Each time, Venus responds with a smile, telling him she’s “very confident.” But after prodding her confidence one more time, Richard interrupts. He tells McKenzie not to undermine her. He says:

You’ve got to understand that you’re dealing with the image of a 14-year-old child. And this child gonna be out there playing when your old ass and me gonna be in the grave. When she say something, we done told you what’s happening. You’re dealing with a little black kid, and let her be a kid. She done answered it with a lot of confidence, leave that alone.

Richard’s interruption, at the time, could be seen as bombastic or out of line. Through today’s lens, though — and for some at the time — it’s evident that Richard was trying to protect his daughter. He understood then that Venus and Serena needed to be confident in themselves because they were going to be constantly surrounded by people who told them otherwise.

“We in the Black community, we knew that, we understood it. We knew exactly where he was coming from. We knew exactly what he was doing,” Adams told me. “I already know how much he protected them.”

It’s only fairly recently, as Serena is in the twilight of her career, chasing history, that the sport at large has truly begun to appreciate what she and her sister have accomplished.

“I remember, there was a point, and it was later than you’d think — it was somewhere around her having 16 or 17 Grand Slams — when tennis commentators kind of decided to start talking about Serena specifically as a legend and not so much the open criticism they had of her,” Thompson recalls. Prior to that, she says, pundits would talk about Serena being lazy, out of shape, or distracted.

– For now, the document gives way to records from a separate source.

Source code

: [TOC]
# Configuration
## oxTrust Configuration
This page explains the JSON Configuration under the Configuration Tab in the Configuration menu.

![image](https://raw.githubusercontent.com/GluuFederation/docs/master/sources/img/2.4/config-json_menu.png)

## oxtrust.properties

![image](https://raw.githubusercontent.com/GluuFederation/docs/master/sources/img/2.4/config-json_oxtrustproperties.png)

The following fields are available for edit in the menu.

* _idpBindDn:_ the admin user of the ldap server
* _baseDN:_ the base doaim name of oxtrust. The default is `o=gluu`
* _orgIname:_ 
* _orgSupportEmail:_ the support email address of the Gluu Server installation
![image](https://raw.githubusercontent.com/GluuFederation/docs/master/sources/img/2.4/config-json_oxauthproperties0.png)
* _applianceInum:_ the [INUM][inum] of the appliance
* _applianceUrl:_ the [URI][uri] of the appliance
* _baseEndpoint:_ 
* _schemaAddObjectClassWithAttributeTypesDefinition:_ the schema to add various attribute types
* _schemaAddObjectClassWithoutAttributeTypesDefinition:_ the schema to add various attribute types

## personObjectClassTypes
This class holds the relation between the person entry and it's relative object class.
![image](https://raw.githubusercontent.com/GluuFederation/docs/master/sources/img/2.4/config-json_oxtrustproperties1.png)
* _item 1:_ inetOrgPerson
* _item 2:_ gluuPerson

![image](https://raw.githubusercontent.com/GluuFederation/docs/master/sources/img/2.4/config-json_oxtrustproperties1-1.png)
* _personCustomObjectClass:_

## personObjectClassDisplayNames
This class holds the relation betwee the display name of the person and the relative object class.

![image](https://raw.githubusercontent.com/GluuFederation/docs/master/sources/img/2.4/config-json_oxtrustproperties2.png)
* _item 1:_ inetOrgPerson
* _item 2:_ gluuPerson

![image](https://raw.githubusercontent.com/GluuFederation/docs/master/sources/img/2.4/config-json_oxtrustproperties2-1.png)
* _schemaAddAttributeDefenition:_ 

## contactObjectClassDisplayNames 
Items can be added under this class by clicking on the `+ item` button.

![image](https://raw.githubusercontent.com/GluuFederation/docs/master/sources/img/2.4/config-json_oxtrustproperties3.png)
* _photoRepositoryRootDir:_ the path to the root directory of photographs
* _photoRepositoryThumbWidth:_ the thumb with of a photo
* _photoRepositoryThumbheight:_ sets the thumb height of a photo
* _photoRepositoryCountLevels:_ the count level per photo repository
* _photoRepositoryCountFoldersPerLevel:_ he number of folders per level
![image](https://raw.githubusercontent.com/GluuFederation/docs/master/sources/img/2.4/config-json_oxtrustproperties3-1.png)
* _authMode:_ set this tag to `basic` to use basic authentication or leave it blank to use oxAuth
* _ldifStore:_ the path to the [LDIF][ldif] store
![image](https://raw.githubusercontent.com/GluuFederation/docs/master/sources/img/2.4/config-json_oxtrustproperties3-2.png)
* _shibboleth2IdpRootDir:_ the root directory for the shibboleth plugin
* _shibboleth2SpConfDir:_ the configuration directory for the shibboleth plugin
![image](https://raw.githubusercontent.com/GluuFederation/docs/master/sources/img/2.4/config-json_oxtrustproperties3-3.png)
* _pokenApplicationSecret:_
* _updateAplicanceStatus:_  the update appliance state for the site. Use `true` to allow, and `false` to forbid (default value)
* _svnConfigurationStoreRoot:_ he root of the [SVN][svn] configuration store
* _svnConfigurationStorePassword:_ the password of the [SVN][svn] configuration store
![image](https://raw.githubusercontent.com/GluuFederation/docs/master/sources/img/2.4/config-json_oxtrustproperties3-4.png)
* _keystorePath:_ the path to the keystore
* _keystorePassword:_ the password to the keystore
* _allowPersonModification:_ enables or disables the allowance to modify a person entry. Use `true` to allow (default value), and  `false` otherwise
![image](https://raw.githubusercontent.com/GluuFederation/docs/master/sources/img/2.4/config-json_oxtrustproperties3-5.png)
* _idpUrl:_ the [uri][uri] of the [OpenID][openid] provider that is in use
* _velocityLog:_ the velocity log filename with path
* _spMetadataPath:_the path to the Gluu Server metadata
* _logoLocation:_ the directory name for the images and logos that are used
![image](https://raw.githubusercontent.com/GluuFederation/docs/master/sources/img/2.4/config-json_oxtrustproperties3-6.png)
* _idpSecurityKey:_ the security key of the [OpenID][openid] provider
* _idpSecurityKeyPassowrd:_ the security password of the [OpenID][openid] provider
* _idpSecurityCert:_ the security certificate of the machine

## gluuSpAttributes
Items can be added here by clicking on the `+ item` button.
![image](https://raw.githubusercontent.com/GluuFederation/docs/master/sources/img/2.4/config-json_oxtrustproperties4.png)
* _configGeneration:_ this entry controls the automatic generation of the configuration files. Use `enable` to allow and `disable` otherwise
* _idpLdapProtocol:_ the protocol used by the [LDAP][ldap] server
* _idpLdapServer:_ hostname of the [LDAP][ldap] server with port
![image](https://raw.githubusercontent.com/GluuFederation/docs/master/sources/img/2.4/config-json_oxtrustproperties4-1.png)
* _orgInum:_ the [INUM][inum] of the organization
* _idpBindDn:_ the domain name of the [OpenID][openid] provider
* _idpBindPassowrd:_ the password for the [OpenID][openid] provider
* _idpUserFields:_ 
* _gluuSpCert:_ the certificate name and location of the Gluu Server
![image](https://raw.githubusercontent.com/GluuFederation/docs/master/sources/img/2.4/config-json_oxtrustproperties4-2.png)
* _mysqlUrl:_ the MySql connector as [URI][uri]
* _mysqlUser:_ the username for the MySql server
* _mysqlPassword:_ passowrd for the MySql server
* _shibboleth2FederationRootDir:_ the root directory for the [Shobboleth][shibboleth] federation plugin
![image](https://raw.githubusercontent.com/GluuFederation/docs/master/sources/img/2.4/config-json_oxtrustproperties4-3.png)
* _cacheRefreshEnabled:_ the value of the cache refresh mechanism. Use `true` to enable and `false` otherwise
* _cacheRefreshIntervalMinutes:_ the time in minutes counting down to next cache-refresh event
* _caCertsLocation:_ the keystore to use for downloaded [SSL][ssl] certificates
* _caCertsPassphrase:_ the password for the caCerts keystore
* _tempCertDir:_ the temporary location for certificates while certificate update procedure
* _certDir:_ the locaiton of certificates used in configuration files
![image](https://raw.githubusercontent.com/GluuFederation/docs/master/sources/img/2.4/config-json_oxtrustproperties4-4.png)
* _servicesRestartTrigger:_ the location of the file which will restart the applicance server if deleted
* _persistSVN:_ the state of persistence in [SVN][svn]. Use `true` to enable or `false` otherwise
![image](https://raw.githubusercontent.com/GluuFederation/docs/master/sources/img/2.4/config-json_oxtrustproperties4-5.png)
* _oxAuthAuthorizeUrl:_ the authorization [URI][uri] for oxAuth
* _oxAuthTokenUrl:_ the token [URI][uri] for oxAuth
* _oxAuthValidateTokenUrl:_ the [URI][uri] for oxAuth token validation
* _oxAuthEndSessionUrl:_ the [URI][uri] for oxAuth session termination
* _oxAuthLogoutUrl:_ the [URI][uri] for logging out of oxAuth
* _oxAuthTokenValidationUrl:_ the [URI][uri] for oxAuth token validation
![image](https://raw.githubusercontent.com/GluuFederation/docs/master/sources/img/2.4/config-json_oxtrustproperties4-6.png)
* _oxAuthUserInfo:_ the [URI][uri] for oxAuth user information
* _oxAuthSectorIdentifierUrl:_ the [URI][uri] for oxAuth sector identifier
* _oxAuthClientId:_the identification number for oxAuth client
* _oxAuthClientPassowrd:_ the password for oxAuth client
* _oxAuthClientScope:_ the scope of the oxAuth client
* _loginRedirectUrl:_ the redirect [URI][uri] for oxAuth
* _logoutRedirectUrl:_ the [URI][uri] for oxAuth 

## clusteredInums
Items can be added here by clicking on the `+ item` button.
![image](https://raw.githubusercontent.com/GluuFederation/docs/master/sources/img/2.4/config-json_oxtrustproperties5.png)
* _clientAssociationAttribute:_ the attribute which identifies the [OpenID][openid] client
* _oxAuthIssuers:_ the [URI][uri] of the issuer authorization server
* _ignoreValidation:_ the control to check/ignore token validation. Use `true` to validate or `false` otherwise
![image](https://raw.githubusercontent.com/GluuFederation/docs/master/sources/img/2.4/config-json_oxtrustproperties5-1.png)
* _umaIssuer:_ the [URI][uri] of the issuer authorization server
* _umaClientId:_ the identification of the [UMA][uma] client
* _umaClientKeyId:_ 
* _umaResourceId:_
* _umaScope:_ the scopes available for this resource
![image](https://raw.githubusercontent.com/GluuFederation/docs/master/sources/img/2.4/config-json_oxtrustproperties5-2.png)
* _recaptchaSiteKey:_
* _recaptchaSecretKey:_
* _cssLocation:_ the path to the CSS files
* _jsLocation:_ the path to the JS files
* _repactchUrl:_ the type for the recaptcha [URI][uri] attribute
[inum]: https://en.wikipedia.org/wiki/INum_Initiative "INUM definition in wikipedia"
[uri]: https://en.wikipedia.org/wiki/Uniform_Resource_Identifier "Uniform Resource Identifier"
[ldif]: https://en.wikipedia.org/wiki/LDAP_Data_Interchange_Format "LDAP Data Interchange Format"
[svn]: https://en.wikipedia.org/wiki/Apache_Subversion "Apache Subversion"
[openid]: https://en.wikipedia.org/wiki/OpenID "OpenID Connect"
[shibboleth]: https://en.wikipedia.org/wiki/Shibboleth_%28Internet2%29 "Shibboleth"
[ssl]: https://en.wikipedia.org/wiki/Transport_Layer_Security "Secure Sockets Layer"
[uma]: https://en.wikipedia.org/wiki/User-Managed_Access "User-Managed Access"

2021 AFI Fest: Closing Night Premiere Of Warner Bros. “King Richard” - Arrivals

Serena and Venus Williams at the premiere of King Richard.
Albert L. Ortega/Getty Images

“There’s now this sort of retroactive narrative,” she said, explaining how tennis insiders are effectively ret-conning how they treated the Williams family. “Like they’ll say, ‘I’ve always thought of Venus and Serena as being elegant, transcendent champions.’ And it’s like, really? Did you? It didn’t sound like that at the time.”

Adams echoed this idea, telling me that watching commentators negatively portray the sisters is what spurred her to become a commentator herself. “I wanted to help tell their story better. I understood the pressures that they were under. I understood the targets that were on their backs.” Adams points out that white players who have gone through very public struggles have rarely been subject to the same kind of scrutiny.

In a sense, Serena and Venus’s Hall of Fame careers and their stewardship of the sport have made it impossible to dismiss Richard Williams. Squaring away their success means at the very least some admission that he was right. He protected them and guided them through turmoil like what happened at Indian Wells, a racist incident that no player should have to endure. And when you reexamine what Williams senior said, that his kids were going to be the very best, it isn’t all that different from what coaches at prestigious tennis academies have said about their brightest proteges.

“The reconsideration of Mr. Williams’s career is for the people that never believed in him in the first place,” Adams told me. “I always knew he was a legend. And I’ve always considered him and the girls to be legends. There’s no one else like them.”

A reexamination of Richard Williams’s legacy also comes as the US culturally has had a reckoning on race and gender in the realms of theater, movies, music, and of course sports. Conversations about the hurdles and systemic bias that Black athletes experience, including Black female tennis players, are being had on a national stage. Richard, Venus, and Serena, by way of their success and their openness about their experiences, are part of that reckoning.

In a way, it feels as though Richard himself wouldn’t really care about King Richard or how history will remember his legacy. He’s always been steps ahead, as he was when he decided that his girls would be the most dominant female tennis players that history has ever seen. And he’s always been devoted to his daughters, even if there were people — and there were plenty — who weren’t able to see it at the time.

“Choosing between having a child whom you love and who loves you, and money, was easy. I found it even made it easier for me to accept my kids on the court,” Richard wrote in his memoir, asserting that his daughters’ welfare was always more important than their success. “I never was a super coach, but I sure have been, I hope, a super parent.”